Taking things seriously

Taking things seriously is no more than according things their true weight and seeing their innate value.  It springs from a desire to weigh things on the scale of the heart rather than indulging in suspicion and distrust.

Rainer Maria Rilke (1875-1926) wrote extensively on his relations to the world and brought emotional clarity to his thinking about his place within it.  What is remarkable here is his commitment to “weigh things on the scale of the heart.”  What can that mean?

The idea of taking things seriously might call up notions of finding a rational approach: measuring, prioritizing, and discussing.  And of course, these have their place.  But this is not the only way to engage with the world. 

Let’s explore this idea of “the scale of the heart.”  Think of your favorite piece of music: it will probably move you deeply.  But can you argue with it?  No, yet you take it seriously, using some measure other than that of rational engagement.  So there are things that are serious for us and that lie outside ways of seeing that include – in Rilke’s terms – arriving at their measure by a process of rational evaluation.

Rational engagement is one approach; that is not appropriate here.  Rilke equally warns against emotional reaction, too: don’t indulge in suspicion and distrust. 

There is a third way – “weigh things on the scale of the heart.”  This means finding what the heart knows, feels, or senses is right.  And then listening and reacting to it.  It might be a bodily sensation, a non-linguistic apprehension of the rightness (or wrongness) of things.  And this is based on a feeling or an association or a memory of something that has moved us.
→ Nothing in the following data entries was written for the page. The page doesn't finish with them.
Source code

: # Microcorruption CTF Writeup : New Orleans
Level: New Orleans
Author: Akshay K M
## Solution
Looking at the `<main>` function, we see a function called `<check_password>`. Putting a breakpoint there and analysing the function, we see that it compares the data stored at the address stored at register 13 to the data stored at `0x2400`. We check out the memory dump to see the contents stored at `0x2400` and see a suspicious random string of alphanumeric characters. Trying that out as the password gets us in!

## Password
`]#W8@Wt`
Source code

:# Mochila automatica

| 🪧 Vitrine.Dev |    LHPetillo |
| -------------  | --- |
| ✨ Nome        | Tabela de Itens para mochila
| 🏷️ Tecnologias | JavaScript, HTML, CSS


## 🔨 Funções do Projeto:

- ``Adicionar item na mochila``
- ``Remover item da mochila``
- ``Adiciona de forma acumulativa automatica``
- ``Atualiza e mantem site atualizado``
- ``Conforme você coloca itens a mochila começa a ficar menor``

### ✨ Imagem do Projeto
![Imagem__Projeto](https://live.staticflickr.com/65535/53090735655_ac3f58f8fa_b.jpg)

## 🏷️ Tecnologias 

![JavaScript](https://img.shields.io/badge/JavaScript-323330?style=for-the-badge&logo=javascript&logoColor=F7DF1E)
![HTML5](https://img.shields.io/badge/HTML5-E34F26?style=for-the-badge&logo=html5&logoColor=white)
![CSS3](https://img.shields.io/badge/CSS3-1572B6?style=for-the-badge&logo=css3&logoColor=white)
In Heartstyles terms, the heart carries memories of the slights and wounds we have suffered over the years, and all of our voids (for love, for approval, etc); yet the heart is also where we carry the “good and the gold” within us. Making everyday choices based on the latter rather than the former doesn’t always come naturally, but we truly believe that you will notice the impact of those decisions, both in your life and in those around you. If we are willing to listen, then the heart can be our greatest compass for life. ‘Taking things seriously’ is often what’s needed in order to see our innate value.